Friday, September 25, 2020

Hanya Orang Yang Memantaskan Diri, Mampu Berada di Garda Kesuksesan.

0

 

Halo, saya Winda Sari, akrab dipanggil Winda atau panggilan lain oleh kawan-kawan terdekat saya seperti “ayam pesek, bekantan atau winco” terbilang aneh tapi itulah pertemanan. Agustus 2020 adalah bulan yang semakin meyakinkan saya untuk maju dan mengubur dalam rasa ketidakpercayaan diri, yahh tepat bulan itu saya telah berada pada titik semester 5 di Fakultas Hukum Universitas Hasanuddin, setengah perjalanan menuju penyelesaian studi S1.
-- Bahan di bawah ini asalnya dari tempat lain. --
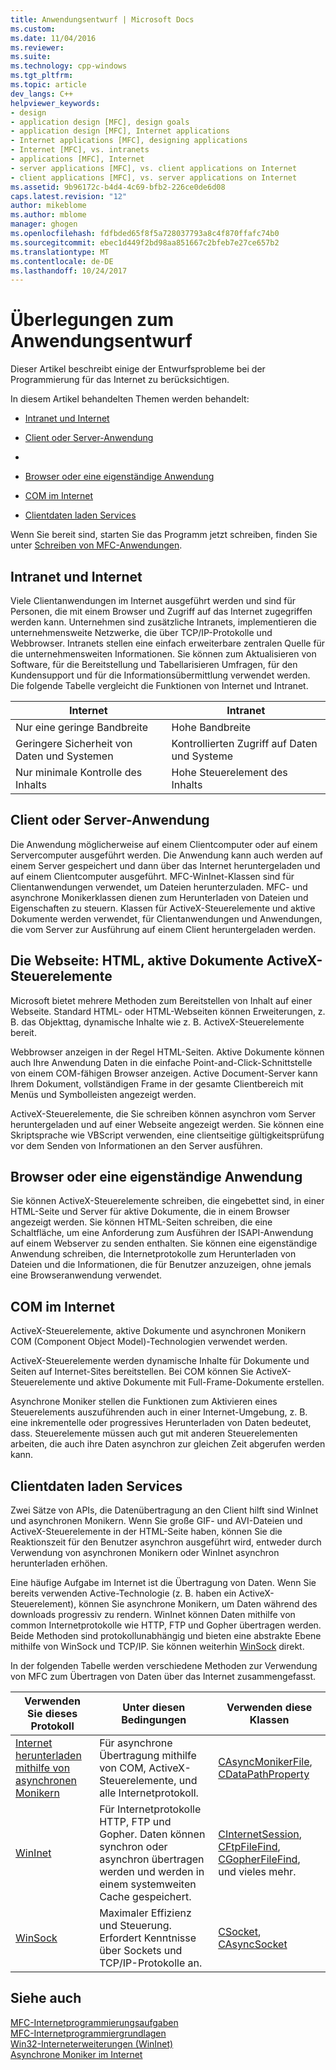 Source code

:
 ```yaml
---
title: Anwendungsentwurf | Microsoft Docs
ms.custom: 
ms.date: 11/04/2016
ms.reviewer: 
ms.suite: 
ms.technology: cpp-windows
ms.tgt_pltfrm: 
ms.topic: article
dev_langs: C++
helpviewer_keywords:
- design
- application design [MFC], design goals
- application design [MFC], Internet applications
- Internet applications [MFC], designing applications
- Internet [MFC], vs. intranets
- applications [MFC], Internet
- server applications [MFC], vs. client applications on Internet
- client applications [MFC], vs. server applications on Internet
ms.assetid: 9b96172c-b4d4-4c69-bfb2-226ce0de6d08
caps.latest.revision: "12"
author: mikeblome
ms.author: mblome
manager: ghogen
ms.openlocfilehash: fdfbded65f8f5a728037793a8c4f870ffafc74b0
ms.sourcegitcommit: ebec1d449f2bd98aa851667c2bfeb7e27ce657b2
ms.translationtype: MT
ms.contentlocale: de-DE
ms.lasthandoff: 10/24/2017
---
```

# <a name="application-design-choices"></a>Überlegungen zum Anwendungsentwurf
Dieser Artikel beschreibt einige der Entwurfsprobleme bei der Programmierung für das Internet zu berücksichtigen.  
  
 In diesem Artikel behandelten Themen werden behandelt:  
  
-   [Intranet und Internet](#_core_intranet_versus_internet)  
  
-   [Client oder Server-Anwendung](#_core_client_or_server_application)  
  
-   [](#_core_the_web_page)  
  
-   [Browser oder eine eigenständige Anwendung](#_core_browser_or_standalone)  
  
-   [COM im Internet](#_core_com_on_the_internet)  
  
-   [Clientdaten laden Services](#_core_client_data_download_services)  
  
 Wenn Sie bereit sind, starten Sie das Programm jetzt schreiben, finden Sie unter [Schreiben von MFC-Anwendungen](../mfc/writing-mfc-applications.md).  
  
##  <a name="_core_intranet_versus_internet"></a>Intranet und Internet  
 Viele Clientanwendungen im Internet ausgeführt werden und sind für Personen, die mit einem Browser und Zugriff auf das Internet zugegriffen werden kann. Unternehmen sind zusätzliche Intranets, implementieren die unternehmensweite Netzwerke, die über TCP/IP-Protokolle und Webbrowser. Intranets stellen eine einfach erweiterbare zentralen Quelle für die unternehmensweiten Informationen. Sie können zum Aktualisieren von Software, für die Bereitstellung und Tabellarisieren Umfragen, für den Kundensupport und für die Informationsübermittlung verwendet werden. Die folgende Tabelle vergleicht die Funktionen von Internet und Intranet.  
  
|Internet|Intranet|  
|--------------|--------------|  
|Nur eine geringe Bandbreite|Hohe Bandbreite|  
|Geringere Sicherheit von Daten und Systemen|Kontrollierten Zugriff auf Daten und Systeme|  
|Nur minimale Kontrolle des Inhalts|Hohe Steuerelement des Inhalts|  
  
##  <a name="_core_client_or_server_application"></a>Client oder Server-Anwendung  
 Die Anwendung möglicherweise auf einem Clientcomputer oder auf einem Servercomputer ausgeführt werden. Die Anwendung kann auch werden auf einem Server gespeichert und dann über das Internet heruntergeladen und auf einem Clientcomputer ausgeführt. MFC-WinInet-Klassen sind für Clientanwendungen verwendet, um Dateien herunterzuladen. MFC- und asynchrone Monikerklassen dienen zum Herunterladen von Dateien und Eigenschaften zu steuern. Klassen für ActiveX-Steuerelemente und aktive Dokumente werden verwendet, für Clientanwendungen und Anwendungen, die vom Server zur Ausführung auf einem Client heruntergeladen werden.  
  
##  <a name="_core_the_web_page"></a>Die Webseite: HTML, aktive Dokumente ActiveX-Steuerelemente  
 Microsoft bietet mehrere Methoden zum Bereitstellen von Inhalt auf einer Webseite. Standard HTML- oder HTML-Webseiten können Erweiterungen, z. B. das Objekttag, dynamische Inhalte wie z. B. ActiveX-Steuerelemente bereit.  
  
 Webbrowser anzeigen in der Regel HTML-Seiten. Aktive Dokumente können auch Ihre Anwendung Daten in die einfache Point-and-Click-Schnittstelle von einem COM-fähigen Browser anzeigen. Active Document-Server kann Ihrem Dokument, vollständigen Frame in der gesamte Clientbereich mit Menüs und Symbolleisten angezeigt werden.  
  
 ActiveX-Steuerelemente, die Sie schreiben können asynchron vom Server heruntergeladen und auf einer Webseite angezeigt werden. Sie können eine Skriptsprache wie VBScript verwenden, eine clientseitige gültigkeitsprüfung vor dem Senden von Informationen an den Server ausführen.  
  
##  <a name="_core_browser_or_standalone"></a>Browser oder eine eigenständige Anwendung  
 Sie können ActiveX-Steuerelemente schreiben, die eingebettet sind, in einer HTML-Seite und Server für aktive Dokumente, die in einem Browser angezeigt werden. Sie können HTML-Seiten schreiben, die eine Schaltfläche, um eine Anforderung zum Ausführen der ISAPI-Anwendung auf einem Webserver zu senden enthalten. Sie können eine eigenständige Anwendung schreiben, die Internetprotokolle zum Herunterladen von Dateien und die Informationen, die für Benutzer anzuzeigen, ohne jemals eine Browseranwendung verwendet.  
  
##  <a name="_core_com_on_the_internet"></a>COM im Internet  
 ActiveX-Steuerelemente, aktive Dokumente und asynchronen Monikern COM (Component Object Model)-Technologien verwendet werden.  
  
 ActiveX-Steuerelemente werden dynamische Inhalte für Dokumente und Seiten auf Internet-Sites bereitstellen. Bei COM können Sie ActiveX-Steuerelemente und aktive Dokumente mit Full-Frame-Dokumente erstellen.  
  
 Asynchrone Moniker stellen die Funktionen zum Aktivieren eines Steuerelements auszuführenden auch in einer Internet-Umgebung, z. B. eine inkrementelle oder progressives Herunterladen von Daten bedeutet, dass. Steuerelemente müssen auch gut mit anderen Steuerelementen arbeiten, die auch ihre Daten asynchron zur gleichen Zeit abgerufen werden kann.  
  
##  <a name="_core_client_data_download_services"></a>Clientdaten laden Services  
 Zwei Sätze von APIs, die Datenübertragung an den Client hilft sind WinInet und asynchronen Monikern. Wenn Sie große GIF- und AVI-Dateien und ActiveX-Steuerelemente in der HTML-Seite haben, können Sie die Reaktionszeit für den Benutzer asynchron ausgeführt wird, entweder durch Verwendung von asynchronen Monikern oder WinInet asynchron herunterladen erhöhen.  
  
 Eine häufige Aufgabe im Internet ist die Übertragung von Daten. Wenn Sie bereits verwenden Active-Technologie (z. B. haben ein ActiveX-Steuerelement), können Sie asynchrone Monikern, um Daten während des downloads progressiv zu rendern. WinInet können Daten mithilfe von common Internetprotokolle wie HTTP, FTP und Gopher übertragen werden. Beide Methoden sind protokollunabhängig und bieten eine abstrakte Ebene mithilfe von WinSock und TCP/IP. Sie können weiterhin [WinSock](../mfc/windows-sockets-in-mfc.md) direkt.  
  
 In der folgenden Tabelle werden verschiedene Methoden zur Verwendung von MFC zum Übertragen von Daten über das Internet zusammengefasst.  
  
|Verwenden Sie dieses Protokoll|Unter diesen Bedingungen|Verwenden diese Klassen|  
|-----------------------|----------------------------|-------------------------|  
|[Internet herunterladen mithilfe von asynchronen Monikern](../mfc/asynchronous-monikers-on-the-internet.md)|Für asynchrone Übertragung mithilfe von COM, ActiveX-Steuerelemente, und alle Internetprotokoll.|[CAsyncMonikerFile](../mfc/reference/casyncmonikerfile-class.md), [CDataPathProperty](../mfc/reference/cdatapathproperty-class.md)|  
|[WinInet](../mfc/win32-internet-extensions-wininet.md)|Für Internetprotokolle HTTP, FTP und Gopher. Daten können synchron oder asynchron übertragen werden und werden in einem systemweiten Cache gespeichert.|[CInternetSession](../mfc/reference/cinternetsession-class.md), [CFtpFileFind](../mfc/reference/cftpfilefind-class.md), [CGopherFileFind](../mfc/reference/cgopherfilefind-class.md), und vieles mehr.|  
|[WinSock](../mfc/windows-sockets-in-mfc.md)|Maximaler Effizienz und Steuerung. Erfordert Kenntnisse über Sockets und TCP/IP-Protokolle an.|[CSocket](../mfc/reference/csocket-class.md), [CAsyncSocket](../mfc/reference/casyncsocket-class.md)|  
  
## <a name="see-also"></a>Siehe auch  
 [MFC-Internetprogrammierungsaufgaben](../mfc/mfc-internet-programming-tasks.md)   
 [MFC-Internetprogrammiergrundlagen](../mfc/mfc-internet-programming-basics.md)   
 [Win32-Interneterweiterungen (WinInet)](../mfc/win32-internet-extensions-wininet.md)   
 [Asynchrone Moniker im Internet](../mfc/asynchronous-monikers-on-the-internet.md)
Saya bukan orang paling pintar atau bahkan orang paling kuat, tapi saya berusaha menjadi orang yang konsisten. Saya tumbuh dikeluarga sederhana, pantang bagi saya mengatakan keluarga saya adalah kalangan tidak mampu sebab saya percaya bahwa mereka dititipkan Tuhan untuk menjadi tonggak kuat yang memiliki jutaan rahasia untuk membesarkan saya tanpa keluhan dan keputus-asaan. Saya ingat betul perkataan mama saya bahwa “Tidak penting orang lain mengetahui keadaan rumah atau berapa uang dikantongmu, sebab yang merasakan perjuangan adalah dirimu sendiri. Jangan terlihat tidak mampu, sebab semua orang punya kesempatan yang sama”.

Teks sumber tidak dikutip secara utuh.